Study Notes on Statistical Data Representation and Analysis

Statistical Data Representation and Analysis

1. Types of Data

1.1 Categorical Data
  • Defined as data that can be grouped into categories.
  • Examples include methods of transportation (Bicycle, Bus, Car, Other).
1.2 Numerical Data
  • Data that is represented in numerical form.
  • It can be further classified into univariate and bivariate data.

2. Graphical Representations of Data

2.1 Bar Graphs
  • Used to represent categorical data.
  • Example: Proportions of students using various methods of transportation to school. For instance, a bar graph might show the following proportions:   - Bicycle: 0.4   - Bus: 0.1   - Car: 0.0   - Other: Not mentioned.
2.2 Line Plot/Dot Plot
  • Used for univariate numerical data.
  • Displays individual data points on a number line.
2.3 Stem-and-Leaf Plots
  • A method for displaying quantitative data in graphic form, splitting values into 'stems' (leading digits) and 'leaves' (trailing digits).
2.4 Circle Graph/Pie Chart
  • A circular statistical graphic divided into slices to illustrate numerical proportions. For example:   - Key: 1|2 = 12 (Each slice represents a proportion of the total).
2.5 Segmented Bar Chart
  • Represents data in segments within a single bar. Often used for categorical variables.
2.6 Histograms
  • A graphical representation that organizes a group of data points into user-specified ranges. For numerical univariate data:   - Example: Data could be organized in the ranges: 6-7, 8-9, 10-11, 12-13.
2.7 Box Plots
  • Used to show the distribution of data based on a five-number summary: Minimum, Q1, Median, Q3, and Maximum.   - Example: For a dataset:     - Minimum: 25     - Q1: 32     - Median: 45     - Q3: 52     - Maximum: 68
2.8 Line Graphs
  • Used to display data points over time. Example: Data related to the number of electric hybrid cars sold over years starting from 2000.
2.9 Trend Lines/Scatter Plots
  • Can illustrate the relationship between two variables, indicating trends by adding a line that balances points above and below.   - Example points: (2, 50) and (16, 500).
2.10 Two-Way Frequency Tables
  • Useful for summarizing categorical data. An example of a table for movie preferences shows numbers and percentages of respondents:   - Evening respondents = 200 - 25%   - Afternoon respondents = 20 out of 200 (10% adults who prefer the afternoon shows).

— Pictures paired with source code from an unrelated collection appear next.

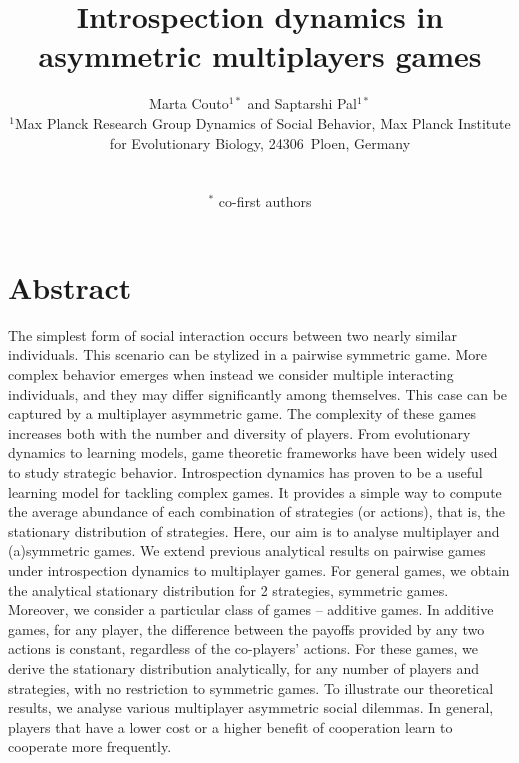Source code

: \documentclass[11pt]{article}
\title{\sffamily \Large {\bfseries Introspection dynamics in asymmetric multiplayers games}}
\date{\empty}
\author{\parbox[c]{16cm}{\centering \onehalfspacing \fontsize{11}{12}\selectfont Marta Couto$^{1*}$ and Saptarshi Pal$^{1*}$\\[0.2cm]
$^1$Max Planck Research Group Dynamics of Social Behavior, Max Planck Institute for Evolutionary Biology, 24306~Ploen, Germany}\\ \\
$^*$ \fontsize{11}{12}\selectfont co-first authors}
\theoremstyle{plainCl1}
\theoremstyle{plainCl2}
\begin{document}
\maketitle
\onehalfspacing
\section*{Abstract}


The simplest form of social interaction occurs between two nearly similar individuals. This scenario can be stylized in a pairwise symmetric game. 
More complex behavior emerges when instead we consider multiple interacting individuals, and they may differ significantly among themselves. This case can be captured by a multiplayer asymmetric game. The complexity of these games increases both with the number and diversity of players.
From evolutionary dynamics to learning models, game theoretic frameworks have been widely used to study strategic behavior. 
Introspection dynamics has proven to be a useful learning model for tackling complex games. 
It provides a simple way to compute the average abundance of each combination of strategies (or actions), that is, the stationary distribution of strategies.
Here, our aim is to analyse multiplayer and (a)symmetric games.
We extend previous analytical results on pairwise games under introspection dynamics to multiplayer games. 
For general games, we obtain the analytical stationary distribution for 2 strategies, symmetric games.
Moreover, we consider a particular class of games -- additive games. 
In additive games, for any player, the difference between the payoffs provided by any two actions is constant, regardless of the co-players' actions. 
For these games, we derive the stationary distribution analytically, for any number of players and strategies, with no restriction to symmetric games. 
To illustrate our theoretical results, we analyse various multiplayer asymmetric social dilemmas. 
In general, players that have a lower cost or a higher benefit of cooperation learn to cooperate more frequently.

\end{document}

3. Conditional Relative Frequencies

3.1 By Row
  • For example, the total percentages of respondents who prefer afternoon shows:   - 200 respondents = 55% total students.
3.2 By Column
  • Analysis such as: Of all adult respondents, 33% prefer afternoon shows.
3.3 Formulas for Point-Slope Relations
  • Example of using point-slope form:   - For conditional frequencies represented as: y - 50 = 32.1(x - 2).
  • This representation is key for understanding relationships between two categorical variables.

4. Application of Data Skills

4.1 Testing Hypothesis Through Trials
  • Various trials show funding raised:   - Trial 1 and Trial 2 have dollar amounts ranging between 10 to 70.
  • Understanding these correlations helps interpret data better across different contexts.